_Task instructions:_
Reproduce only the lines of the material below that start at the line containing "d'Hirta dans l'archipel" and stop at the line containing "et l'intégration des". Keep both end lines.
▼
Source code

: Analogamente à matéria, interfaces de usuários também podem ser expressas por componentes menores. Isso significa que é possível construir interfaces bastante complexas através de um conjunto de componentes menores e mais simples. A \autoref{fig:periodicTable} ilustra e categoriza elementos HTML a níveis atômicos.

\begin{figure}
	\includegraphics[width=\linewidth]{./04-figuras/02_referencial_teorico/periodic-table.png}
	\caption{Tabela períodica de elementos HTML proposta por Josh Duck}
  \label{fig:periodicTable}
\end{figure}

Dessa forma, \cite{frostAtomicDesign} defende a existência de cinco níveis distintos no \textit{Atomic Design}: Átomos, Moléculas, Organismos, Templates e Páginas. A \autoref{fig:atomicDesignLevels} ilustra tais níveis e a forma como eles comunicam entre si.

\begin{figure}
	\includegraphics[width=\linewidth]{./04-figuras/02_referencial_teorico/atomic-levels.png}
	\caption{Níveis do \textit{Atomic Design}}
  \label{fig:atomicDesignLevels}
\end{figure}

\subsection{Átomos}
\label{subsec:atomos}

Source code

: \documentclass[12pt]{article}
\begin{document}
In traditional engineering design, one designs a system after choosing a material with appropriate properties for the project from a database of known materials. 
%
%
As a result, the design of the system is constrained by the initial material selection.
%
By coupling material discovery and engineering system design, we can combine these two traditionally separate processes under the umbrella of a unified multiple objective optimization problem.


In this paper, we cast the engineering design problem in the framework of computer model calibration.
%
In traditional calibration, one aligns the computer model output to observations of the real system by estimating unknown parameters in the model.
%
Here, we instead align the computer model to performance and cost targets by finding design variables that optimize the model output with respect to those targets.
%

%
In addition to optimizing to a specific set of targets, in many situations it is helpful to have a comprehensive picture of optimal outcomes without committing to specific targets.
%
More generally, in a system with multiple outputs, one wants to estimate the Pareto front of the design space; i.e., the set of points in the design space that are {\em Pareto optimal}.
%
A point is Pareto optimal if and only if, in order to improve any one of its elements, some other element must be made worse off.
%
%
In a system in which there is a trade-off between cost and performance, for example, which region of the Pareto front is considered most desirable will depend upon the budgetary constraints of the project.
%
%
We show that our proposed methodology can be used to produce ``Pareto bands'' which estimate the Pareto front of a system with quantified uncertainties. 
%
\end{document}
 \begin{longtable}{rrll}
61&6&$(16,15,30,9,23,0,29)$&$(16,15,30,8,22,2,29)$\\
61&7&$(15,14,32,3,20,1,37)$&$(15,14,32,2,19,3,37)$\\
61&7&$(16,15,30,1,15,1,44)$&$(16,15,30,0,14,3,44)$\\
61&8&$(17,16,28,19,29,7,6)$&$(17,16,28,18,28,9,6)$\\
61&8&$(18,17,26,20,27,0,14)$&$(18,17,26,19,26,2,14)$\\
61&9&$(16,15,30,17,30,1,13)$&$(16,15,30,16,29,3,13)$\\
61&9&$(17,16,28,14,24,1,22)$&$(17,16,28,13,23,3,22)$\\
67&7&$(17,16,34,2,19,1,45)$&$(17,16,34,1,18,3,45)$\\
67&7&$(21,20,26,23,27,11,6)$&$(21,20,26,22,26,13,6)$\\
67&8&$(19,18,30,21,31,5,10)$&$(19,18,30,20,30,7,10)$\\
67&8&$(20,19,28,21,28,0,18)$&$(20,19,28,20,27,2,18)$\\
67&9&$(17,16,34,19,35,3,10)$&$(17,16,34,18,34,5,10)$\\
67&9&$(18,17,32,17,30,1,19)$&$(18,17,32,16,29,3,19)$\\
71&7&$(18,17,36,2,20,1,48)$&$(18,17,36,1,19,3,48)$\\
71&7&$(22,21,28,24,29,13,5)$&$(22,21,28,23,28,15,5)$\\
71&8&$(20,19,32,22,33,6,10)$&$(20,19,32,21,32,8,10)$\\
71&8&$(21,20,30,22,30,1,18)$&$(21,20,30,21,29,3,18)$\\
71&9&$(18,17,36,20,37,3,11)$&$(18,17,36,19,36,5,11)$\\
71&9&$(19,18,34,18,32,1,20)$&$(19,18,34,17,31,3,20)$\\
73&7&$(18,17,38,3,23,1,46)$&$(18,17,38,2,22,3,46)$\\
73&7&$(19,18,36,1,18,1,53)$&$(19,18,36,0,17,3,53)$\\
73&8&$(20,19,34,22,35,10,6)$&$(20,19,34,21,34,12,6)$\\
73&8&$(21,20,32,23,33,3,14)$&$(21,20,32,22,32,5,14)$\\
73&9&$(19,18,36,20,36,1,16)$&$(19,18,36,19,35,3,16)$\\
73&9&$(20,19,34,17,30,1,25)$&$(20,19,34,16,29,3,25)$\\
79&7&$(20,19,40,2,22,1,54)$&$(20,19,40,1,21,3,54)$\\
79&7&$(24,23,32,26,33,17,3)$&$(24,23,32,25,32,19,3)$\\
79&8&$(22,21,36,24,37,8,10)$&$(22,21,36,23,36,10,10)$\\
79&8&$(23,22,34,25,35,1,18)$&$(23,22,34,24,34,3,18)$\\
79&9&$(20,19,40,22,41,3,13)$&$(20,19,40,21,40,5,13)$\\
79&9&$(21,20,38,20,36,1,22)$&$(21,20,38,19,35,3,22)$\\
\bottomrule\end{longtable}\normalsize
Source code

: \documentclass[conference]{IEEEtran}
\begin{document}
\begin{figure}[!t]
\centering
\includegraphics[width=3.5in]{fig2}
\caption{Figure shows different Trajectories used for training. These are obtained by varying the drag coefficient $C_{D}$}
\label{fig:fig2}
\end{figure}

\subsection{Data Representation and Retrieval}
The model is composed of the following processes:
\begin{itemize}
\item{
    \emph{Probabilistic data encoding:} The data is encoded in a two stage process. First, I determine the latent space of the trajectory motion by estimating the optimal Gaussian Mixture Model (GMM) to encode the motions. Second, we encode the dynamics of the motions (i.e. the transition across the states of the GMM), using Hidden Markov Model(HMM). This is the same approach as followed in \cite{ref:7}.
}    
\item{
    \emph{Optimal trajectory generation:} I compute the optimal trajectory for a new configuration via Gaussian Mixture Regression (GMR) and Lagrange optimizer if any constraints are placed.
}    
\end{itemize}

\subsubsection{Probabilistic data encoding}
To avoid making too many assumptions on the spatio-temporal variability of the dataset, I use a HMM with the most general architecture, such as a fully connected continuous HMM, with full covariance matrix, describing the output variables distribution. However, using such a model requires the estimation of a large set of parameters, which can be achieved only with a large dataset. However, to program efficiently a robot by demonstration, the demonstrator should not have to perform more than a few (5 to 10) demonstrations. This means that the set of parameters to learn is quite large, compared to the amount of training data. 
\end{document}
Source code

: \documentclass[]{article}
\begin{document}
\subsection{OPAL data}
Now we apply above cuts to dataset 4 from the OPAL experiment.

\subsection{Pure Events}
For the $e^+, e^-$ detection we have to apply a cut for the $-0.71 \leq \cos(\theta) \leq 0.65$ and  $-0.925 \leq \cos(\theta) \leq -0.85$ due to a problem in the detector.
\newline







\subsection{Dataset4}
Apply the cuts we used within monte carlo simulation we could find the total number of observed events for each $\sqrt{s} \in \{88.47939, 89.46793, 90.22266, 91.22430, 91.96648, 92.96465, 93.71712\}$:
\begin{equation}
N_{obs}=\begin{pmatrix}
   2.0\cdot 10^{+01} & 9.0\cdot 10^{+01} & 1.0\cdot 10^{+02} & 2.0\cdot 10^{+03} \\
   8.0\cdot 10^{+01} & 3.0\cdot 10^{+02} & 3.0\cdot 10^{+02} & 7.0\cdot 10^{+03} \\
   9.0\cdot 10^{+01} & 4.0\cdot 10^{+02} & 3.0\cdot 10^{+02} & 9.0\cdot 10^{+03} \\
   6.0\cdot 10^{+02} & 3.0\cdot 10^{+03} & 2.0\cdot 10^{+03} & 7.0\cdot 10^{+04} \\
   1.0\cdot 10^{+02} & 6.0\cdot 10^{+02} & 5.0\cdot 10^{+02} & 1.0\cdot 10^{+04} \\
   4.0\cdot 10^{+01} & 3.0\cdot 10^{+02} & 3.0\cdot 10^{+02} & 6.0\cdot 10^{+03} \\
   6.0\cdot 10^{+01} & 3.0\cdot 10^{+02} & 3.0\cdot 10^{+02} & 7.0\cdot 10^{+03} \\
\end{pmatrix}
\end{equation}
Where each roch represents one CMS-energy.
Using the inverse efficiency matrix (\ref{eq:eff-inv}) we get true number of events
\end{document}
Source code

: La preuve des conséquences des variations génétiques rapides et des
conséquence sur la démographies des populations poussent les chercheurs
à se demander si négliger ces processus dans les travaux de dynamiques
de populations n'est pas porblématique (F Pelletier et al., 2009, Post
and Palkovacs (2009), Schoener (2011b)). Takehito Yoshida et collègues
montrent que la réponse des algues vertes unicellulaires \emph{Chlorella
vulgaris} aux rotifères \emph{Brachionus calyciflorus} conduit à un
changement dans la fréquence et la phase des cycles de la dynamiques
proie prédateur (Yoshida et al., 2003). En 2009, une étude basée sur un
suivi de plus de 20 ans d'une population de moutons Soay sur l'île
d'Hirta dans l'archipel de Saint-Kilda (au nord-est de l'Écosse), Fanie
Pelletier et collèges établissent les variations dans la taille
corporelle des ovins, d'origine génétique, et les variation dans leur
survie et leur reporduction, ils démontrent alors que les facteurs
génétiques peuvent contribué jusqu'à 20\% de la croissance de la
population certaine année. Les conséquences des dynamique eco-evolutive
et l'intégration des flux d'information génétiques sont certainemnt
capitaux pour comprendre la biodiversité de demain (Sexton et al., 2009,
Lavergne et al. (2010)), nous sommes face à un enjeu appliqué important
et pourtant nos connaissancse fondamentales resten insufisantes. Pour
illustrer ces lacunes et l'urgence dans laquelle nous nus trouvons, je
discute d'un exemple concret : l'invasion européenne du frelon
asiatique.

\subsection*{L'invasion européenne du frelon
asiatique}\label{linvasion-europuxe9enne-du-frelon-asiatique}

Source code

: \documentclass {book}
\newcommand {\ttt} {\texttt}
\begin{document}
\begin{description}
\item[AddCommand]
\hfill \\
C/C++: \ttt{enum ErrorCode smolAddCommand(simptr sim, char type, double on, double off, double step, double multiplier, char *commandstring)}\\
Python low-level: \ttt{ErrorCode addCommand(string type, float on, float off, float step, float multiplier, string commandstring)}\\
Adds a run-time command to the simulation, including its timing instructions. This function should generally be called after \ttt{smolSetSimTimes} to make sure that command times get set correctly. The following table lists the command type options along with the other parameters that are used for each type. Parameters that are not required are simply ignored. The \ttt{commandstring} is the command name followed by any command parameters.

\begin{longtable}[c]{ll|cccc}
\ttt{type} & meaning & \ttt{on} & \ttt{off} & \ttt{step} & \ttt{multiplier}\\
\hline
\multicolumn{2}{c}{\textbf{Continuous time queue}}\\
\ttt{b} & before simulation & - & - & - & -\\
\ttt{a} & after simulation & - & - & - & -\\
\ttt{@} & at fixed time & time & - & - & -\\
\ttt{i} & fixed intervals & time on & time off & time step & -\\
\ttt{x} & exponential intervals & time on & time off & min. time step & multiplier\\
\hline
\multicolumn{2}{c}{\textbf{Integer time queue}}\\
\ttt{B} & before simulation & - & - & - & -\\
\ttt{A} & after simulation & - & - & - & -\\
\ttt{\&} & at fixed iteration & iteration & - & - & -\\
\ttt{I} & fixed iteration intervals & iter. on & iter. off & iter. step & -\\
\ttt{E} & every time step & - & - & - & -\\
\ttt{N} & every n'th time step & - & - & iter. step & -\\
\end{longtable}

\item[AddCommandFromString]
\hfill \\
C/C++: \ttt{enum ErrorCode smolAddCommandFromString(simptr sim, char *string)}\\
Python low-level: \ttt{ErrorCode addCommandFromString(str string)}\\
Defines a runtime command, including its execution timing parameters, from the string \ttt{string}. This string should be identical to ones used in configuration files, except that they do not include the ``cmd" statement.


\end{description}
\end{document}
▲
_Answer:_
d'Hirta dans l'archipel de Saint-Kilda (au nord-est de l'Écosse), Fanie
Pelletier et collèges établissent les variations dans la taille
corporelle des ovins, d'origine génétique, et les variation dans leur
survie et leur reporduction, ils démontrent alors que les facteurs
génétiques peuvent contribué jusqu'à 20\% de la croissance de la
population certaine année. Les conséquences des dynamique eco-evolutive
et l'intégration des flux d'information génétiques sont certainemnt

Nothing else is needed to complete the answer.